═════ Input data ═════
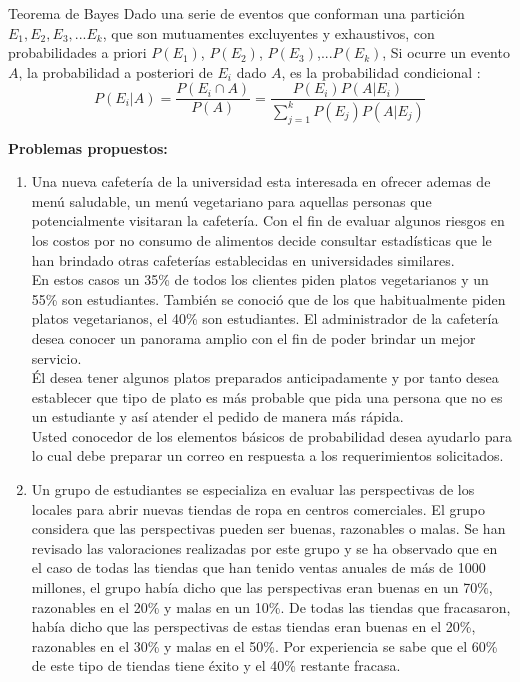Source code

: \documentclass[base=hide,12pt]{elegantbook}
\begin{document}
\begin{Box2}{Teorema de  Bayes}
Dado una serie de eventos que conforman una partición $E_1, E_2, E_3,...E_k$, que son mutuamentes excluyentes y exhaustivos, con probabilidades a priori $P(E_1)$, $P(E_2)$, $P(E_3)$,...$P(E_k)$, 	 Si ocurre un evento $A$,  la probabilidad a posteriori de $E_i$ dado $A$, es la probabilidad condicional :
$$P(E_i|A) =\dfrac{P(E_i \cap A)}{P(A)} = \dfrac{P(E_i) P(A|E_i)}{\displaystyle\sum_{j=1}^{k} P(E_j)P(A|E_j)}$$
\end{Box2}

\vspace{.5cm}
\textcolor{col3}{\LARGE \bf Problemas propuestos: }\\

\begin{enumerate} 
\item Una nueva cafetería de  la universidad esta interesada en ofrecer ademas de menú saludable, un menú vegetariano para aquellas personas que potencialmente visitaran la cafetería. Con el fin de evaluar algunos riesgos en los costos por no consumo de alimentos decide consultar estadísticas que le han brindado otras cafeterías establecidas en universidades similares. \\

En estos casos un 35\% de todos los clientes piden platos vegetarianos y un 55\% son estudiantes. También se conoció que de los que habitualmente piden platos vegetarianos, el 40\% son estudiantes.
El administrador de la cafetería desea conocer un panorama amplio con el fin de poder brindar un mejor servicio.
\\
Él desea tener algunos platos preparados anticipadamente y por tanto desea establecer que tipo de plato  es más probable que pida una persona que no es un estudiante y así atender el pedido de manera más rápida.\\

Usted conocedor de los elementos básicos de probabilidad desea ayudarlo para lo cual debe preparar un correo en respuesta a los requerimientos solicitados.
\item Un grupo de estudiantes se especializa en evaluar las perspectivas de los locales para abrir nuevas tiendas de ropa en centros comerciales. El grupo considera que las  perspectivas pueden ser buenas, razonables o malas. Se han revisado las  valoraciones realizadas por este grupo y se ha observado que en el caso de todas las tiendas que han tenido ventas anuales de más de 1000 millones, el grupo había dicho que las perspectivas eran buenas en un 70\%, razonables en el 20\% y malas en un 10\%. De todas las tiendas que fracasaron, había dicho que las perspectivas de estas tiendas eran buenas en el 20\%, razonables en el 30\% y malas en el 50\%. Por experiencia se sabe que el 60\% de este tipo de tiendas tiene éxito y el 40\% restante fracasa.


\end{enumerate}
\end{document}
═════
▸ Exercise: Return all lines from the entries that contain the string "begin".

▸ Your solution:
\begin{document}
\begin{Box2}{Teorema de  Bayes}
\begin{enumerate} 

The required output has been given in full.